**THE TASK:** The required answer is the count of lines in the records that contain "reject", with no other text.

**EXTRACTED INFORMATION:**
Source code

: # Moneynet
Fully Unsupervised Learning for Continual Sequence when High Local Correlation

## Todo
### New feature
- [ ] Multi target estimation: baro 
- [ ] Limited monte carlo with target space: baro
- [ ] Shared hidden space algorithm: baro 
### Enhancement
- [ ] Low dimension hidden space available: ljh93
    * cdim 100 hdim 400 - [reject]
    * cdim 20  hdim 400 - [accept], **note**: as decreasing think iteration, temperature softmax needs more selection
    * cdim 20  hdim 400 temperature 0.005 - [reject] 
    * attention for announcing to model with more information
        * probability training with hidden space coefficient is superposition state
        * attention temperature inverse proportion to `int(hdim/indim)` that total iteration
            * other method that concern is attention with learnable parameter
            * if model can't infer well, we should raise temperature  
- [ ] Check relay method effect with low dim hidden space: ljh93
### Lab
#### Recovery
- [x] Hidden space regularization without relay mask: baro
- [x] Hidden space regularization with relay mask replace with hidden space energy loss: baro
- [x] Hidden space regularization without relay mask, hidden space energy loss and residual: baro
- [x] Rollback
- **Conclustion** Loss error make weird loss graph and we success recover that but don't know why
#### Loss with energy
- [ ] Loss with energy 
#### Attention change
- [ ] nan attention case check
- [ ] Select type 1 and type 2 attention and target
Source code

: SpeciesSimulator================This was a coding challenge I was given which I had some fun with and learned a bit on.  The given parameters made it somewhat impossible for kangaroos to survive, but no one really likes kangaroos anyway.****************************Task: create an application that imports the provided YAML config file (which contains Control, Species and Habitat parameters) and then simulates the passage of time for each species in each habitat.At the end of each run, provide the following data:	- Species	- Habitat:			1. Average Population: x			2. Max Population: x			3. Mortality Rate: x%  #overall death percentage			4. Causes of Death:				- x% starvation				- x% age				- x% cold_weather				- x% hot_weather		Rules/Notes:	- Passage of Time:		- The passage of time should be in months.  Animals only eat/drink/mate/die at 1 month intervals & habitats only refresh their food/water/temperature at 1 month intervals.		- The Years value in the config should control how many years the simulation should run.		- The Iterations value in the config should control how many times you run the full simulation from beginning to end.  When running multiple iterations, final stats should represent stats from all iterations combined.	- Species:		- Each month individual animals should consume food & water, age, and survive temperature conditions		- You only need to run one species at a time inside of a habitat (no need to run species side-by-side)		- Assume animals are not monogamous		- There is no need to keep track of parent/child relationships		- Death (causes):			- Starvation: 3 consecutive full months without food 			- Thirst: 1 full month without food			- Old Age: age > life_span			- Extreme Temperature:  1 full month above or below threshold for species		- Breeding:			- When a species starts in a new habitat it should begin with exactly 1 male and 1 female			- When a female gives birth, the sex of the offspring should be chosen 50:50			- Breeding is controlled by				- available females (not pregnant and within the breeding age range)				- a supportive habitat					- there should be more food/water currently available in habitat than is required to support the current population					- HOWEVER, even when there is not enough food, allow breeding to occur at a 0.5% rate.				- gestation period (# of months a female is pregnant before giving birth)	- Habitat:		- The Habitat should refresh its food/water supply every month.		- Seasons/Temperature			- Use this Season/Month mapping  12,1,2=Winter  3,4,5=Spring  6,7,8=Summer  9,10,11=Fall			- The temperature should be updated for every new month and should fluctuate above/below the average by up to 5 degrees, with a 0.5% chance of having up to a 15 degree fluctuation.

**EXERCISE RESPONSE:** 2